> [DATA]:
Content starts

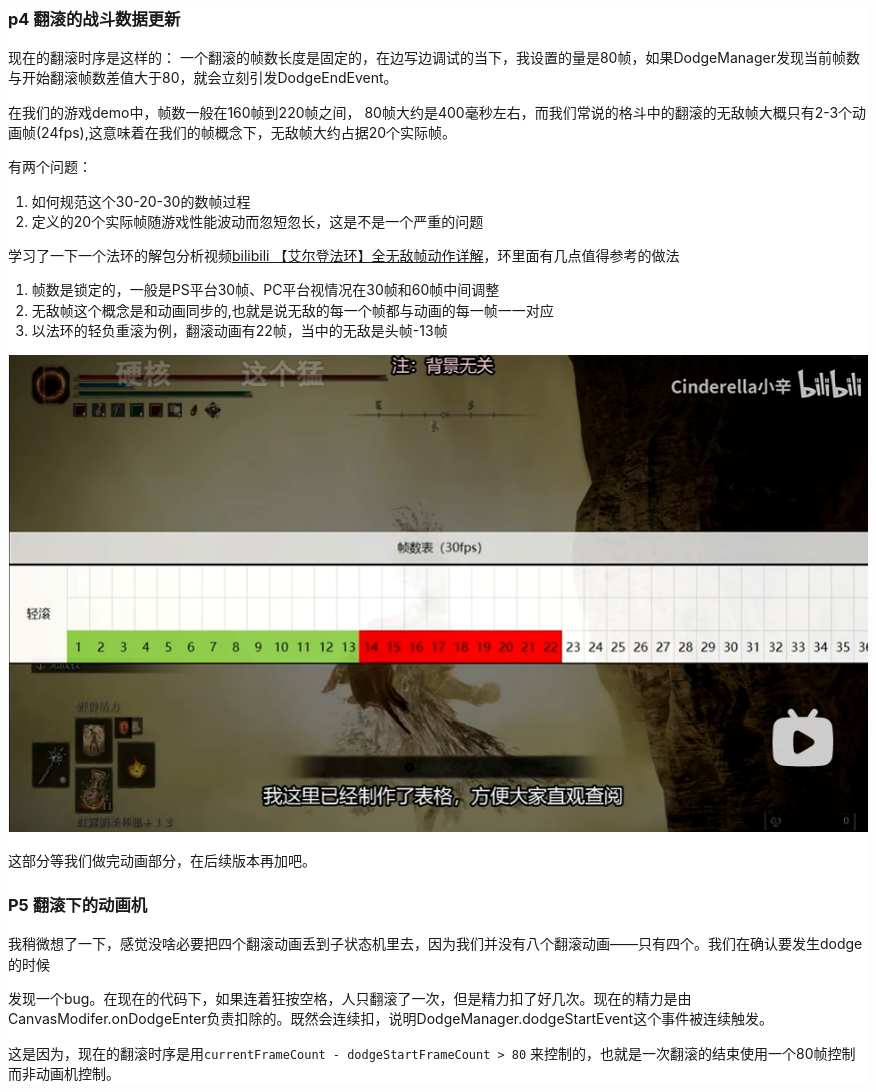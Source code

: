 ### p4 翻滚的战斗数据更新
现在的翻滚时序是这样的：
一个翻滚的帧数长度是固定的，在边写边调试的当下，我设置的量是80帧，如果DodgeManager发现当前帧数与开始翻滚帧数差值大于80，就会立刻引发DodgeEndEvent。

在我们的游戏demo中，帧数一般在160帧到220帧之间， 80帧大约是400毫秒左右，而我们常说的格斗中的翻滚的无敌帧大概只有2-3个动画帧(24fps),这意味着在我们的帧概念下，无敌帧大约占据20个实际帧。

有两个问题：
1. 如何规范这个30-20-30的数帧过程
2. 定义的20个实际帧随游戏性能波动而忽短忽长，这是不是一个严重的问题

学习了一下一个法环的解包分析视频[bilibili 【艾尔登法环】全无敌帧动作详解](https://www.bilibili.com/video/av767851298/?vd_source=be2d1feef9acea76535db5dd5a391e1a)，环里面有几点值得参考的做法
1. 帧数是锁定的，一般是PS平台30帧、PC平台视情况在30帧和60帧中间调整
2. 无敌帧这个概念是和动画同步的,也就是说无敌的每一个帧都与动画的每一帧一一对应
3. 以法环的轻负重滚为例，翻滚动画有22帧，当中的无敌是头帧-13帧

![](./markdown_pic/uniani-39.jpg)

这部分等我们做完动画部分，在后续版本再加吧。

### P5 翻滚下的动画机
我稍微想了一下，感觉没啥必要把四个翻滚动画丢到子状态机里去，因为我们并没有八个翻滚动画——只有四个。我们在确认要发生dodge的时候

发现一个bug。在现在的代码下，如果连着狂按空格，人只翻滚了一次，但是精力扣了好几次。现在的精力是由CanvasModifer.onDodgeEnter负责扣除的。既然会连续扣，说明DodgeManager.dodgeStartEvent这个事件被连续触发。

这是因为，现在的翻滚时序是用`currentFrameCount - dodgeStartFrameCount > 80` 来控制的，也就是一次翻滚的结束使用一个80帧控制而非动画机控制。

Content ends

> [ABOUT THIS TASK]: Starting at the line that contains "我稍微想了一下，感觉没啥必要", output each remaining line of the listing, the last line included, exactly as it appears.

> [ANSWER BOX]:
我稍微想了一下，感觉没啥必要把四个翻滚动画丢到子状态机里去，因为我们并没有八个翻滚动画——只有四个。我们在确认要发生dodge的时候

发现一个bug。在现在的代码下，如果连着狂按空格，人只翻滚了一次，但是精力扣了好几次。现在的精力是由CanvasModifer.onDodgeEnter负责扣除的。既然会连续扣，说明DodgeManager.dodgeStartEvent这个事件被连续触发。

这是因为，现在的翻滚时序是用`currentFrameCount - dodgeStartFrameCount > 80` 来控制的，也就是一次翻滚的结束使用一个80帧控制而非动画机控制。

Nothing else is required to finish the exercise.